Wed Apr 25, 2012 2:16pm EDT
(Reuters) - Shares of chipmaker Entropic Communications Inc (ENTR.O) fell as much as 16 percent after it forecast a weak quarterly profit and said supply issues at Trident Microsystems, whose assets it bought earlier this year, will continue to drag on revenue.
Trident's suppliers halted order processing following the company's bankruptcy declaration on January 4.
Entropic said on Tuesday that supplies had restarted following its buy of Trident's set-top box business but at a reduced level.
On a post-earnings call, Entropic, which reported a 17 percent fall in first-quarter revenue, said the supply issues significantly impacted the results.
The company said it does not expect the issues to be fully resolved until the third quarter.
Entropic, which designs specialized chipsets for video and broadband multimedia applications, forecast adjusted earnings of about 3 cents per share for the second quarter.
Analysts on average were expecting 11 cents per share, according to Thomson Reuters I/B/E/S.
"(Entropic's) Trident set-top box acquisition turned out to be less profitable than expectations, with management now not expecting the deal to be accretive until the end of 2013," Barclays Capital's Blayne Curtis wrote in a note.

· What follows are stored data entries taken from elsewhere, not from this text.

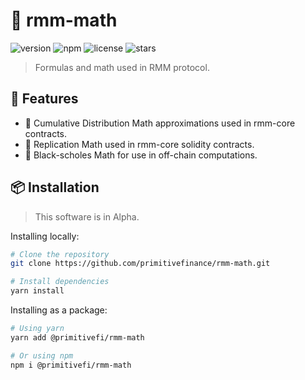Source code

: # 🧙 rmm-math

![version](https://img.shields.io/npm/v/@primitivefi/rmm-math) ![npm](https://img.shields.io/npm/dt/@primitivefi/rmm-math) ![license](https://img.shields.io/npm/l/@primitivefi/rmm-math) ![stars](https://img.shields.io/github/stars/primitivefinance/rmm-math?style=social&color=%23FFB31A)

> Formulas and math used in RMM protocol.

## 🧩 Features

- 🎲 Cumulative Distribution Math approximations used in rmm-core contracts.
- 🎯 Replication Math used in rmm-core solidity contracts.
- 🎩 Black-scholes Math for use in off-chain computations.

## 📦 Installation

> This software is in Alpha.

Installing locally:

```bash
# Clone the repository
git clone https://github.com/primitivefinance/rmm-math.git

# Install dependencies
yarn install
```

Installing as a package:

```bash
# Using yarn
yarn add @primitivefi/rmm-math

# Or using npm
npm i @primitivefi/rmm-math
```
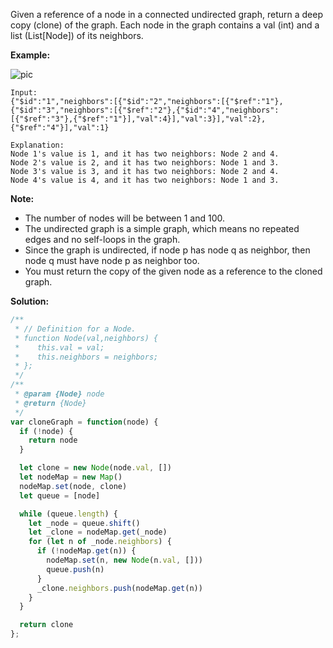 Given a reference of a node in a connected undirected graph, return a deep copy (clone) of the graph. Each node in the graph contains a val (int) and a list (List[Node]) of its neighbors.

**Example:**

![pic](https://assets.leetcode.com/uploads/2019/11/04/133_clone_graph_question.png)

```
Input:
{"$id":"1","neighbors":[{"$id":"2","neighbors":[{"$ref":"1"},{"$id":"3","neighbors":[{"$ref":"2"},{"$id":"4","neighbors":[{"$ref":"3"},{"$ref":"1"}],"val":4}],"val":3}],"val":2},{"$ref":"4"}],"val":1}

Explanation:
Node 1's value is 1, and it has two neighbors: Node 2 and 4.
Node 2's value is 2, and it has two neighbors: Node 1 and 3.
Node 3's value is 3, and it has two neighbors: Node 2 and 4.
Node 4's value is 4, and it has two neighbors: Node 1 and 3.
```

**Note:**

- The number of nodes will be between 1 and 100.
- The undirected graph is a simple graph, which means no repeated edges and no self-loops in the graph.
- Since the graph is undirected, if node p has node q as neighbor, then node q must have node p as neighbor too.
- You must return the copy of the given node as a reference to the cloned graph.

**Solution:**

```js
/**
 * // Definition for a Node.
 * function Node(val,neighbors) {
 *    this.val = val;
 *    this.neighbors = neighbors;
 * };
 */
/**
 * @param {Node} node
 * @return {Node}
 */
var cloneGraph = function(node) {
  if (!node) {
    return node
  }

  let clone = new Node(node.val, [])
  let nodeMap = new Map()
  nodeMap.set(node, clone)
  let queue = [node]

  while (queue.length) {
    let _node = queue.shift()
    let _clone = nodeMap.get(_node)
    for (let n of _node.neighbors) {
      if (!nodeMap.get(n)) {
        nodeMap.set(n, new Node(n.val, []))
        queue.push(n)
      }
      _clone.neighbors.push(nodeMap.get(n))
    }
  }

  return clone
};
```
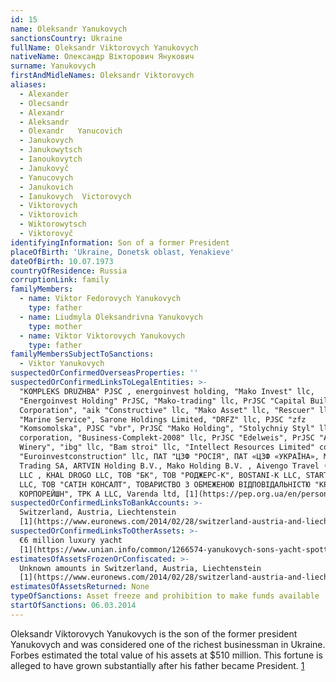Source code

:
 ```yaml
---
id: 15
name: Oleksandr Yanukovych
sanctionsCountry: Ukraine
fullName: Oleksandr Viktorovych Yanukovych
nativeName: Олександр Вікторович Янукович
surname: Yanukovych
firstAndMidleNames: Oleksandr Viktorovych
aliases:
  - Alexander
  - Olecsandr
  - Alexandr
  - Aleksandr
  - Olexandr   Yanucovich
  - Janukovych
  - Janukowytsch
  - Ianoukovytch
  - Janukovyč
  - Yanucovych
  - Janukovich
  - Ianukovych  Victorovych
  - Viktorovych
  - Viktorovich
  - Wiktorowytsch
  - Viktorovyč
identifyingInformation: Son of a former President
placeOfBirth: 'Ukraine, Donetsk oblast, Yenakieve'
dateOfBirth: 10.07.1973
countryOfResidence: Russia
corruptionLink: family
familyMembers:
  - name: Viktor Fedorovych Yanukovych
    type: father
  - name: Liudmyla Oleksandrivna Yanukovych
    type: mother
  - name: Viktor Viktorovych Yanukovych
    type: father
familyMembersSubjectToSanctions:
  - Viktor Yanukovych
suspectedOrConfirmedOverseasProperties: ''
suspectedOrConfirmedLinksToLegalEntities: >-
  "KOMPLEKS DRUZHBA" PJSC , energoinvest holding, "Mako Invest" llc,
  "Energoinvest Holding" PrJSC, "Mako-trading" llc, PrJSC "Capital Building
  Corporation", "aik "Constructive" llc, "Mako Asset" llc, "Rescuer" llc, PrJSC
  "Marine Service", Sarone Holdings Limited, "DRFZ" llc, PJSC "zfz
  "Komsomolska", PJSC "vbr", PrJSC "Mako Holding", "Stolychniy Styl" llc, "Mako"
  corporation, "Business-Complekt-2008" llc, PrJSC "Edelweis", PrJSC "Artemivsk
  Winery", "ibg" llc, "Bam stroi" llc, "Intellect Resources Limited" company,
  "Euroinvestconstruction" llc, ПАТ "ЦЗФ "РОСІЯ", ПАТ «ЦЗФ «УКРАЇНА», MAKO
  Trading SA, ARTVIN Holding B.V., Mako Holding B.V. , Aivengo Travel (Ivanhoe)
  LLC , KHAL DROGO LLC, ТОВ "БК", ТОВ "РОДЖЕРС-К", BOSTANI-K LLC, STARTER LTD 
  LLC, ТОВ "САТІН КОНСАЛТ", ТОВАРИСТВО З ОБМЕЖЕНОЮ ВІДПОВІДАЛЬНІСТЮ "КРЕДО-АКТИВ
  КОРПОРЕЙШН", TPK A LLC, Varenda ltd, [1](https://pep.org.ua/en/person/9416)
suspectedOrConfirmedLinksToBankAccounts: >-
  Switzerland, Austria, Liechtenstein
  [1](https://www.euronews.com/2014/02/28/switzerland-austria-and-liechtenstein-freeze-assets-and-bank-accounts-of-)
suspectedOrConfirmedLinksToOtherAssets: >-
  €6 million luxury yacht
  [1](https://www.unian.info/common/1266574-yanukovych-sons-yacht-spotted-near-turkey-video.html)
estimatesOfAssetsFrozenOrConfiscated: >-
  Unknown amounts in Switzerland, Austria, Liechtenstein
  [1](https://www.euronews.com/2014/02/28/switzerland-austria-and-liechtenstein-freeze-assets-and-bank-accounts-of-)
estimatesOfAssetsReturned: None
typeOfSanctions: Asset freeze and prohibition to make funds available
startOfSanctions: 06.03.2014
---
```

Oleksandr Viktorovych Yanukovych is the son of the former president Yanukovych 
and was considered one of the richest businessman in Ukraine. Forbes estimated 
the total value of his assets at $510 million. This fortune is alleged to have 
grown substantially after his father became President. 
[1](https://pep.org.ua/uk/person/9416#dossier)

The analyst lowered his price target on Entropic's stock to $5 from $6.
Entropic bought Trident's set-top box business for $65 million.
The company expects set-top box system-on-chip product revenue in the second quarter to be in the range of $16 million to $18 million.
Shares of San Diego-based Entropic were down 12 percent at $4.16 in afternoon trading on the Nasdaq. They touched a more than six-month low of $4.01 in morning trading.